In JackEdTaylor/LexOPS: A Package and Shiny App for Generating Matched Stimuli

The built-in variables of LexOPS are useful but not exhaustive. Thankfully, LexOPS can work with any suitable list of features. For this example, we will join the Lancaster Sensorimotor norms to Engelthaler and Hills' humour ratings, and the in-built LexOPS dataset (LexOPS::lexops). We can then use this to generate stimuli with a visual rating by humour interaction, controlling for length and frequency.

Packages

library(readr)
library(dplyr)
library(ggplot2)
library(LexOPS)

theme_set(theme_minimal())
set.seed(1)

Importing Datsets

Importing Sensorimotor Norms

The Lancaster Sensorimotor Norms are available from the OSF page.

sensorimotor <- read_csv("https://osf.io/48wsc/download")

Let's have a quick peak at the data.

sensorimotor |>
  head(5)

sensorimotor |>
  head(5) |>
  knitr::kable()

Importing Humour Norms

The Humour Norms are available from the Github Page.

humour <- read_csv("https://raw.githubusercontent.com/tomasengelthaler/HumorNorms/master/humor_dataset.csv")

Let's have a look at this data too.

humour |>
  head(5)

humour |>
  head(5) |>
  knitr::kable()

Joining Data Together

Firstly, we'll rename the Word column to have a lowercase "w", so it's consistent with the sensorimotor norms. Then, since all the Lancaster norms' words are in uppercase (whereas the Humour norms are in lowercase), we'll then convert the Lancaster norms words to lowercase.

sensorimotor <- sensorimotor |>
  rename(word = Word) |>
  mutate(word = tolower(word))

Next, we will prefix all the features from the humour norms with "Humour.", so they will be easily identifiable in the final dataset. We can use rename_at() and vars(-word) to add this prefix to all columns except the word column.

humour <- humour |>
  rename_at(vars(-word), ~paste("Humour", .x, sep="."))

Joining the data together is then easy with the dplyr join functions. Here we use full_join(), joining by the common column "word". Finally, we join the data to the lexops in-built dataset, as this contains features we can use to control for length and frequency. Since the words are stored in lexops in the string column, we tell left_join() that these columns should be treated as the same thing, with c("word"="string").

sens_hum <- full_join(sensorimotor, humour, by="word") |>
  left_join(lexops, by=c("word"="string"))

Generating Stimuli

Before we choose boundaries for our splits, we want to check the distributions of our independent variables.

sens_hum |> ggplot(aes(Visual.mean)) + geom_density()
sens_hum |> ggplot(aes(Humour.mean)) + geom_density()
sens_hum |> ggplot(aes(Visual.mean, Humour.mean)) + geom_point(alpha=0.5)

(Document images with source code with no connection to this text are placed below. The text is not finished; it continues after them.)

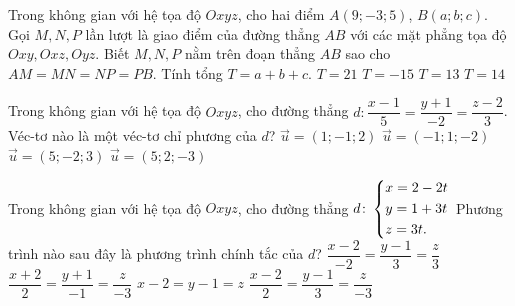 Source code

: \begin{ex}%
Trong không gian với hệ tọa độ $Oxyz$, cho hai điểm $A(9;-3;5)$, $B(a;b;c)$. Gọi $M, N, P$ lần lượt là giao điểm của đường thẳng $AB$ với các mặt phẳng tọa độ $Oxy, Oxz, Oyz$. Biết $M, N, P$ nằm trên đoạn thẳng $AB$ sao cho $AM=MN=NP=PB$. Tính tổng $T=a+b+c$.
\choice
{$T=21$}
{\True $T=-15$}
{$T=13$}
{$T=14$}
\end{ex}

\begin{ex}%
Trong không gian với hệ tọa độ $Oxyz$, cho đường thẳng $d\colon \dfrac{x-1}{5}=\dfrac{y+1}{-2}=\dfrac{z-2}{3}$. Véc-tơ nào là một véc-tơ chỉ phương của $d$?
\choice
{$\vec{u}=(1;-1;2)$}
{$\vec{u}=(-1;1;-2)$}
{\True $\vec{u}=(5;-2;3)$}
{$\vec{u}=(5;2;-3)$}
\end{ex}

\begin{ex}%
Trong không gian với hệ tọa độ $Oxyz$, cho đường thẳng $d\colon  \left\{\begin{aligned}&x=2-2t\\&y=1+3t\\&z=3t.\end{aligned}\right.$ Phương trình nào sau đây là phương trình chính tắc của $d$?
\choice
{\True $\dfrac{x-2}{-2}=\dfrac{y-1}{3}=\dfrac{z}{3}$}
{$\dfrac{x+2}{2}=\dfrac{y+1}{-1}=\dfrac{z}{-3}$}
{$x-2=y-1=z$}
{$\dfrac{x-2}{2}=\dfrac{y-1}{3}=\dfrac{z}{-3}$}
\end{ex}

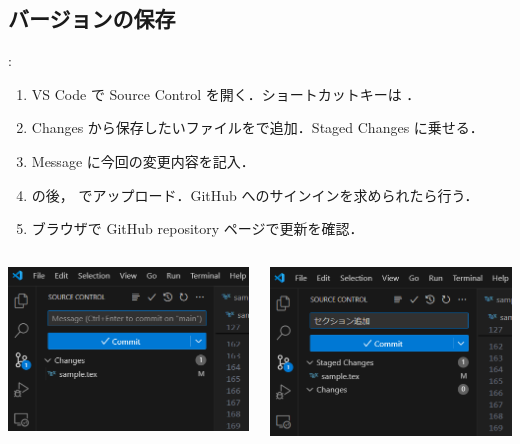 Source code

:\documentclass[aspectratio=169,dvipdfmx,cjk]{beamer}
\begin{document}
\subsection{バージョンの保存}
\begin{frame}[label=git]{\insertsection \thesubsection: \insertsubsection}
  \begin{enumerate}
    \item VS Code で Source Control を開く．ショートカットキーは ．
    \item Changes から保存したいファイルを\beamerbutton{+}で追加．Staged Changes に乗せる．
    \item Message に今回の変更内容を記入．
    \item {} の後， でアップロード．GitHub へのサインインを求められたら行う．
    \item ブラウザで GitHub repository ページで更新を確認．
  \end{enumerate}
  \begin{columns}
    \begin{column}{0.3\textwidth}
        \includegraphics[width=1.0\linewidth]{fig/git-control.png}
    \end{column}
    \begin{column}{0.3\textwidth}
      \includegraphics[width=1.0\linewidth]{fig/git-commit.png}

\end{column}
\end{columns}
\end{frame}
\end{document}
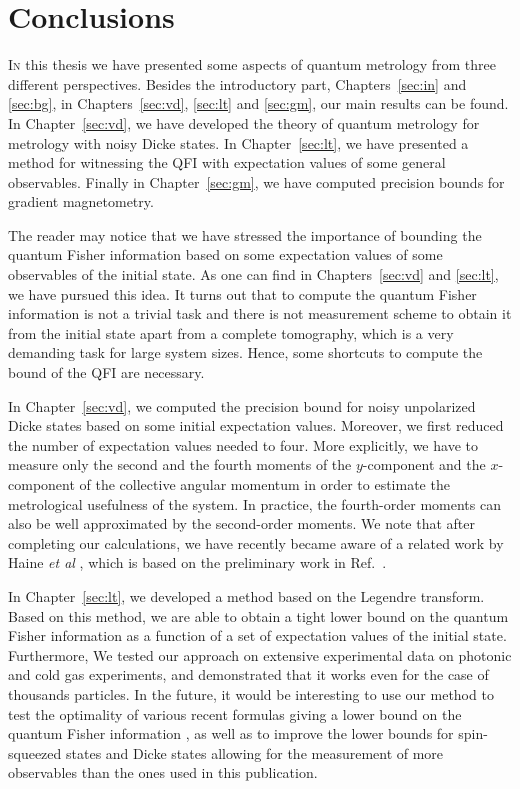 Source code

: \section{Conclusions}


\lettrine[lines=2, findent=3pt, nindent=0pt]{I}{n} this thesis we have presented some aspects of quantum metrology from three different perspectives.
Besides the introductory part, Chapters~\ref{sec:in} and \ref{sec:bg}, in Chapters~\ref{sec:vd}, \ref{sec:lt} and \ref{sec:gm}, our main results can be found.
In Chapter~\ref{sec:vd}, we have developed the theory of quantum metrology for metrology with noisy Dicke states.
In Chapter~\ref{sec:lt}, we have presented a method for witnessing the QFI with expectation values of some general observables.
Finally in Chapter~\ref{sec:gm}, we have computed precision bounds for gradient magnetometry.

The reader may notice that we have stressed the importance of bounding the quantum Fisher information based on some expectation values of some observables of the initial state.
As one can find in Chapters~\ref{sec:vd} and \ref{sec:lt}, we have pursued this idea.
It turns out that to compute the quantum Fisher information is not a trivial task and there is not measurement scheme to obtain it from the initial state apart from a complete tomography, which is a very demanding task for large system sizes.
Hence, some shortcuts to compute the bound of the QFI are necessary.

In Chapter~\ref{sec:vd}, we computed the precision bound for noisy unpolarized Dicke states based on some initial expectation values.
Moreover, we first reduced the number of expectation values needed to four.
More explicitly, we have to measure only the second and the fourth moments of the $y$-component and the $x$-component of the collective angular momentum in order to estimate the metrological usefulness of the system.
In practice, the fourth-order moments can also be well approximated by the second-order moments.
We note that after completing our calculations, we have recently became aware of a related work by Haine {\it et al} \cite{Haine2015}, which is based on the preliminary work in Ref.~\cite{Szigeti2014}.

In Chapter~\ref{sec:lt}, we developed a method based on the Legendre transform.
Based on this method, we are able to obtain a tight lower bound on the quantum Fisher information as a function of a set of expectation values of the initial state.
Furthermore, We tested our approach on extensive experimental data on photonic and cold gas experiments, and demonstrated that it works even for the case of thousands particles.
In the future, it would be interesting to use our method to test the optimality of various recent formulas giving a lower bound on the quantum Fisher information \cite{Zhang2014, Oudot2015}, as well as to improve the lower bounds for spin-squeezed states and Dicke states allowing for the measurement of more observables than the ones used in this publication.

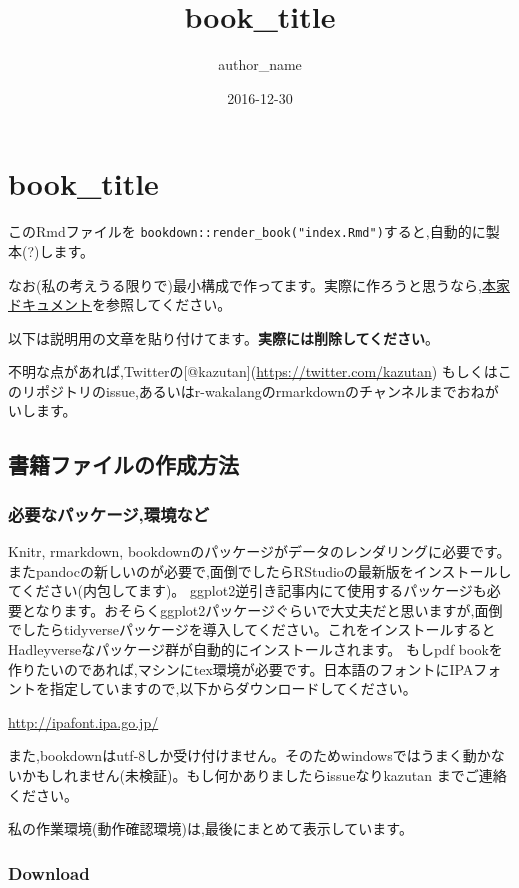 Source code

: \documentclass[]{book}
\title{book\_title}
\author{author\_name}
\date{2016-12-30}
\begin{document}
\maketitle

{
\setcounter{tocdepth}{1}
\tableofcontents
}
\chapter{book\_title}\label{book_title}

このRmdファイルを
\texttt{bookdown::render\_book("index.Rmd")}すると,自動的に製本(?)します。

なお(私の考えうる限りで)最小構成で作ってます。実際に作ろうと思うなら,\href{https://bookdown.org/yihui/bookdown/}{本家ドキュメント}を参照してください。

以下は説明用の文章を貼り付けてます。\textbf{実際には削除してください}。

不明な点があれば,Twitterの{[}@kazutan{]}(\url{https://twitter.com/kazutan})
もしくはこのリポジトリのissue,あるいはr-wakalangのrmarkdownのチャンネルまでおねがいします。

\section{書籍ファイルの作成方法}

\subsection{必要なパッケージ,環境など}

Knitr, rmarkdown,
bookdownのパッケージがデータのレンダリングに必要です。またpandocの新しいのが必要で,面倒でしたらRStudioの最新版をインストールしてください(内包してます)。
ggplot2逆引き記事内にて使用するパッケージも必要となります。おそらくggplot2パッケージぐらいで大丈夫だと思いますが,面倒でしたらtidyverseパッケージを導入してください。これをインストールするとHadleyverseなパッケージ群が自動的にインストールされます。
もしpdf
bookを作りたいのであれば,マシンにtex環境が必要です。日本語のフォントにIPAフォントを指定していますので,以下からダウンロードしてください。

\url{http://ipafont.ipa.go.jp/}

また,bookdownはutf-8しか受け付けません。そのためwindowsではうまく動かないかもしれません(未検証)。もし何かありましたらissueなりkazutan
までご連絡ください。

私の作業環境(動作確認環境)は,最後にまとめて表示しています。

\subsection{Download}\label{download}
\end{document}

Finally, we can generate stimuli with our new words. We will create two levels of Visual ratings: 0:2 (low) and 3.5:5 (high), and two levels of Humour ratings: 2:2.5 (neutral, as consistently low humour ratings are often tabboo) and 3:5 (high). We'll control for word length exactly, and word frequency within a tolerance of -0.2:0.2.

Since we're using our own data, we need to use the set_options() function to tell LexOPS which column contains our unique identifier, i.e., our words (id_col = "word").

stim <- sens_hum |>
  set_options(id_col = "word") |>
  split_by(Visual.mean, 0:2 ~ 3.5:5) |>
  split_by(Humour.mean, 2:2.5 ~ 3:5) |>
  control_for(Length, 0:0) |>
  control_for(Zipf.SUBTLEX_UK, -0.2:0.2) |>
  generate(25)

We can view a quick summary of our stimuli with the plot_design() function.

plot_design(stim)

Here is the list of stimuli generated for the design of visual sensorimotor ratings (A: A1 low, A2 high) by humour ratings (B: B1 low, B2 high), controlling for word length and frequency.

print(stim)

knitr::kable(stim)

Citing Sources

The cite_design() function is useful for suggesting papers that you should cite having generated your stimuli. Note that for variables LexOPS does not know, while the variable will be suggested as something that needs citing, you will have to find the citation yourself.